Proyect is the organizational expression of this trend. He with his line on 
the party
question, in fact rewriting of history, and blaming the woes of the 
Trotskyists and all
the other Vanguardists on the party question by arguing that Lenin was not a
vanguardist at all! In fact it was Mr. Z who was responsible for misleading 
all of us
down the path of being "sectarians" because we believe that the party is the 
Vanguard
of the vanguard and that in fact it will only be those elements in the workers
movement who rise above economism, reformism, trade unionism, etc. that can be
the link between the party and the whole class. Against this interpretation 
Proyect
comes forth with the organizational conception of the "broadies". In fact 
the swamp
who after the defeat of Stalinism and the desertion of the Social Democracy 
into the
camp of the bougeoisie and the various anti-imperialists trends shall build 
a new party
with just these kind of desperate elements looking for a new home.

This by the way is hardly nothing new. Just a re-shuffle of the 
neo-Stalinist, reformist,
anti-imperialist forces into something more permanent. I call it the 9 and 1/2
International. And this organizational concept has the definite political 
thrust of the
programs of both the second and third Internationals (under Stalin)..A 
mixture of
Godena ideology about the non-revolutionary character of the working class+a
popular front anti-imperialist program+
the organizational concept of Proyect. This is what the *real* meaning of 
this debate
is about so far.

Against this is the idea of a Bolshevik Leninist International along the 
Trotskyist and
Cannon lines based on the Transitional Program and the historical ideology and
program of the Bolshevik Party in Russia, the first four congresses of the Third
International, the left opposition and the founding documents of the Fourth
International! The two are clear and irrevocably opposed to one another. 

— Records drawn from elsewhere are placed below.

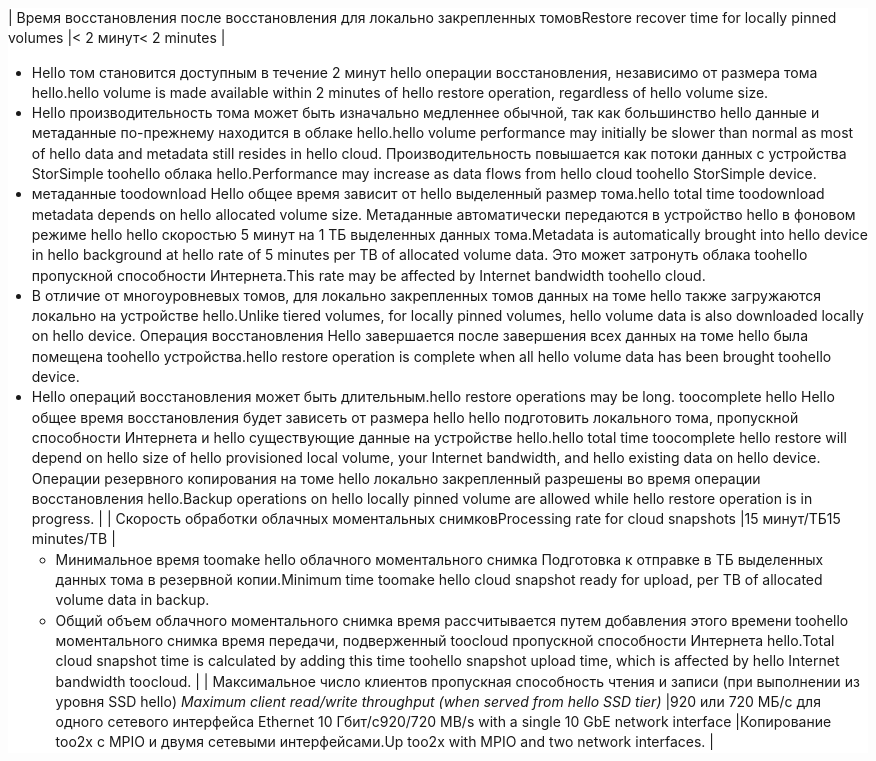 | <span data-ttu-id="2eaa6-165">Время восстановления после восстановления для локально закрепленных томов</span><span class="sxs-lookup"><span data-stu-id="2eaa6-165">Restore recover time for locally pinned volumes</span></span> |<span data-ttu-id="2eaa6-166">< 2 минут</span><span class="sxs-lookup"><span data-stu-id="2eaa6-166">< 2 minutes</span></span> |<ul><li><span data-ttu-id="2eaa6-167">Hello том становится доступным в течение 2 минут hello операции восстановления, независимо от размера тома hello.</span><span class="sxs-lookup"><span data-stu-id="2eaa6-167">hello volume is made available within 2 minutes of hello restore operation, regardless of hello volume size.</span></span></li><li><span data-ttu-id="2eaa6-168">Hello производительность тома может быть изначально медленнее обычной, так как большинство hello данные и метаданные по-прежнему находится в облаке hello.</span><span class="sxs-lookup"><span data-stu-id="2eaa6-168">hello volume performance may initially be slower than normal as most of hello data and metadata still resides in hello cloud.</span></span> <span data-ttu-id="2eaa6-169">Производительность повышается как потоки данных с устройства StorSimple toohello облака hello.</span><span class="sxs-lookup"><span data-stu-id="2eaa6-169">Performance may increase as data flows from hello cloud toohello StorSimple device.</span></span></li><li><span data-ttu-id="2eaa6-170">метаданные toodownload Hello общее время зависит от hello выделенный размер тома.</span><span class="sxs-lookup"><span data-stu-id="2eaa6-170">hello total time toodownload metadata depends on hello allocated volume size.</span></span> <span data-ttu-id="2eaa6-171">Метаданные автоматически передаются в устройство hello в фоновом режиме hello hello скоростью 5 минут на 1 ТБ выделенных данных тома.</span><span class="sxs-lookup"><span data-stu-id="2eaa6-171">Metadata is automatically brought into hello device in hello background at hello rate of 5 minutes per TB of allocated volume data.</span></span> <span data-ttu-id="2eaa6-172">Это может затронуть облака toohello пропускной способности Интернета.</span><span class="sxs-lookup"><span data-stu-id="2eaa6-172">This rate may be affected by Internet bandwidth toohello cloud.</span></span></li><li><span data-ttu-id="2eaa6-173">В отличие от многоуровневых томов, для локально закрепленных томов данных на томе hello также загружаются локально на устройстве hello.</span><span class="sxs-lookup"><span data-stu-id="2eaa6-173">Unlike tiered volumes, for locally pinned volumes, hello volume data is also downloaded locally on hello device.</span></span> <span data-ttu-id="2eaa6-174">Операция восстановления Hello завершается после завершения всех данных на томе hello была помещена toohello устройства.</span><span class="sxs-lookup"><span data-stu-id="2eaa6-174">hello restore operation is complete when all hello volume data has been brought toohello device.</span></span></li><li><span data-ttu-id="2eaa6-175">Hello операций восстановления может быть длительным.</span><span class="sxs-lookup"><span data-stu-id="2eaa6-175">hello restore operations may be long.</span></span> <span data-ttu-id="2eaa6-176">toocomplete hello Hello общее время восстановления будет зависеть от размера hello hello подготовить локального тома, пропускной способности Интернета и hello существующие данные на устройстве hello.</span><span class="sxs-lookup"><span data-stu-id="2eaa6-176">hello total time toocomplete hello restore will depend on hello size of hello provisioned local volume, your Internet bandwidth, and hello existing data on hello device.</span></span> <span data-ttu-id="2eaa6-177">Операции резервного копирования на томе hello локально закрепленный разрешены во время операции восстановления hello.</span><span class="sxs-lookup"><span data-stu-id="2eaa6-177">Backup operations on hello locally pinned volume are allowed while hello restore operation is in progress.</span></span> |
| <span data-ttu-id="2eaa6-178">Скорость обработки облачных моментальных снимков</span><span class="sxs-lookup"><span data-stu-id="2eaa6-178">Processing rate for cloud snapshots</span></span> |<span data-ttu-id="2eaa6-179">15 минут/ТБ</span><span class="sxs-lookup"><span data-stu-id="2eaa6-179">15 minutes/TB</span></span> |<ul><li><span data-ttu-id="2eaa6-180">Минимальное время toomake hello облачного моментального снимка Подготовка к отправке в ТБ выделенных данных тома в резервной копии.</span><span class="sxs-lookup"><span data-stu-id="2eaa6-180">Minimum time toomake hello cloud snapshot ready for upload, per TB of allocated volume data in backup.</span></span> </li><li> <span data-ttu-id="2eaa6-181">Общий объем облачного моментального снимка время рассчитывается путем добавления этого времени toohello моментального снимка время передачи, подверженный toocloud пропускной способности Интернета hello.</span><span class="sxs-lookup"><span data-stu-id="2eaa6-181">Total cloud snapshot time is calculated by adding this time toohello snapshot upload time, which is affected by hello Internet bandwidth toocloud.</span></span> |
| <span data-ttu-id="2eaa6-182">Максимальное число клиентов пропускная способность чтения и записи (при выполнении из уровня SSD hello) *</span><span class="sxs-lookup"><span data-stu-id="2eaa6-182">Maximum client read/write throughput (when served from hello SSD tier)*</span></span> |<span data-ttu-id="2eaa6-183">920 или 720 МБ/с для одного сетевого интерфейса Ethernet 10 Гбит/с</span><span class="sxs-lookup"><span data-stu-id="2eaa6-183">920/720 MB/s with a single 10 GbE network interface</span></span> |<span data-ttu-id="2eaa6-184">Копирование too2x с MPIO и двумя сетевыми интерфейсами.</span><span class="sxs-lookup"><span data-stu-id="2eaa6-184">Up too2x with MPIO and two network interfaces.</span></span> | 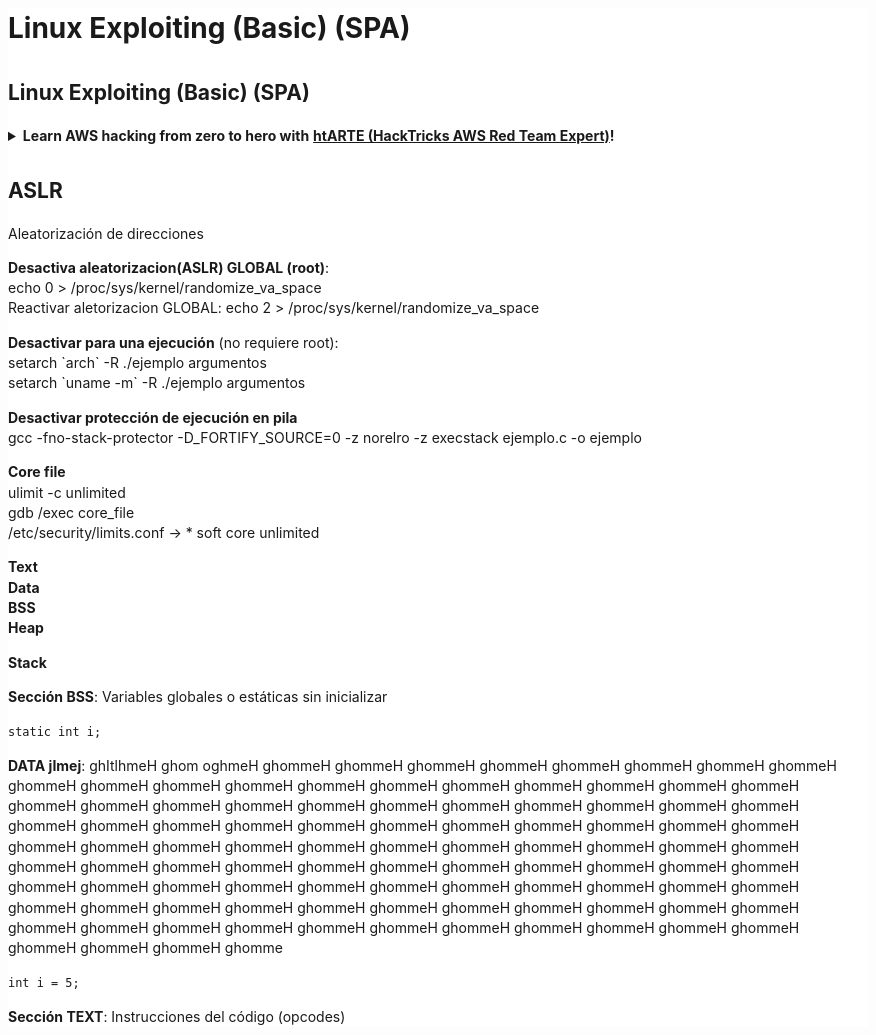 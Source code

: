 # Linux Exploiting (Basic) (SPA)

## Linux Exploiting (Basic) (SPA)

<details><summary><strong>Learn AWS hacking from zero to hero with</strong> <a href="https://training.hacktricks.xyz/courses/arte"><strong>htARTE (HackTricks AWS Red Team Expert)</strong></a><strong>!</strong></summary></details>

## **ASLR**

Aleatorización de direcciones

**Desactiva aleatorizacion(ASLR) GLOBAL (root)**:\
echo 0 > /proc/sys/kernel/randomize\_va\_space\
Reactivar aletorizacion GLOBAL: echo 2 > /proc/sys/kernel/randomize\_va\_space

**Desactivar para una ejecución** (no requiere root):\
setarch \`arch\` -R ./ejemplo argumentos\
setarch \`uname -m\` -R ./ejemplo argumentos

**Desactivar protección de ejecución en pila**\
gcc -fno-stack-protector -D\_FORTIFY\_SOURCE=0 -z norelro -z execstack ejemplo.c -o ejemplo

**Core file**\
ulimit -c unlimited\
gdb /exec core\_file\
/etc/security/limits.conf -> \* soft core unlimited

**Text**\
**Data**\
**BSS**\
**Heap**

**Stack**

**Sección BSS**: Variables globales o estáticas sin inicializar
```
static int i;
```
**DATA jImej**: ghItlhmeH ghom oghmeH ghommeH ghommeH ghommeH ghommeH ghommeH ghommeH ghommeH ghommeH ghommeH ghommeH ghommeH ghommeH ghommeH ghommeH ghommeH ghommeH ghommeH ghommeH ghommeH ghommeH ghommeH ghommeH ghommeH ghommeH ghommeH ghommeH ghommeH ghommeH ghommeH ghommeH ghommeH ghommeH ghommeH ghommeH ghommeH ghommeH ghommeH ghommeH ghommeH ghommeH ghommeH ghommeH ghommeH ghommeH ghommeH ghommeH ghommeH ghommeH ghommeH ghommeH ghommeH ghommeH ghommeH ghommeH ghommeH ghommeH ghommeH ghommeH ghommeH ghommeH ghommeH ghommeH ghommeH ghommeH ghommeH ghommeH ghommeH ghommeH ghommeH ghommeH ghommeH ghommeH ghommeH ghommeH ghommeH ghommeH ghommeH ghommeH ghommeH ghommeH ghommeH ghommeH ghommeH ghommeH ghommeH ghommeH ghommeH ghommeH ghommeH ghommeH ghommeH ghommeH ghommeH ghommeH ghommeH ghommeH ghommeH ghommeH ghommeH ghomme
```
int i = 5;
```
**Sección TEXT**: Instrucciones del código (opcodes)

These have been the battle lines since I first came two the list here at 
Jefferson
village. The reason is that it is exactly the two solutions which confront 
us not only
here on the lists but in living reality also. It has been the question of 
questions since
the victory of the October Revolution till our day. It has been a great 
struggle and in
fact the Trotskyists have not only been correct yesterday, but are still 
around to take
up the mantle and struggle against the leftovers of Stalinism and Menshevism 
that are
once again trying to gather their forces after the death of Stalinism and in 
fact the
desertion of the Social Democracy to the bourgeoisie! The swamp who does not 
want
to follow Stalin and the Social Democratic traitors off the scene are trying 
to create a
broadie International on the crumbs of the old and dead second and third
Internationals! And they are getting a lot of help from the liqiudators of 
Trotskyism
who as usual are tailing these events.

The only thing new? is our friend Joao who has appeared recently. First with a
document about "Worker Communism" and now a critique of the "Transitional
Program. So let us see what our sympathizer with "worker Communism" has to say; 

Joao writes;
>A critique of Trotsky's 'Transitional Program' (1938)

>1. "The objective requisites of socialist revolution"

. We now know that capitalism's best years were yet to come when
>Trotsky wrote this document. Contrary to what he says, keynesianism
>would indeed rescue capitalism from its acute crisis of these years,
>spreading the most astonishing period of sustained growth and technical
>revolution that the history of humanity as ever witnessed (1947-72).
>There's a strong suggestion in Trotsky's text, and elsewhere, that all
>capitalist countries would end up turning to fascism. In short,
>practically everything he says here is proved wrong.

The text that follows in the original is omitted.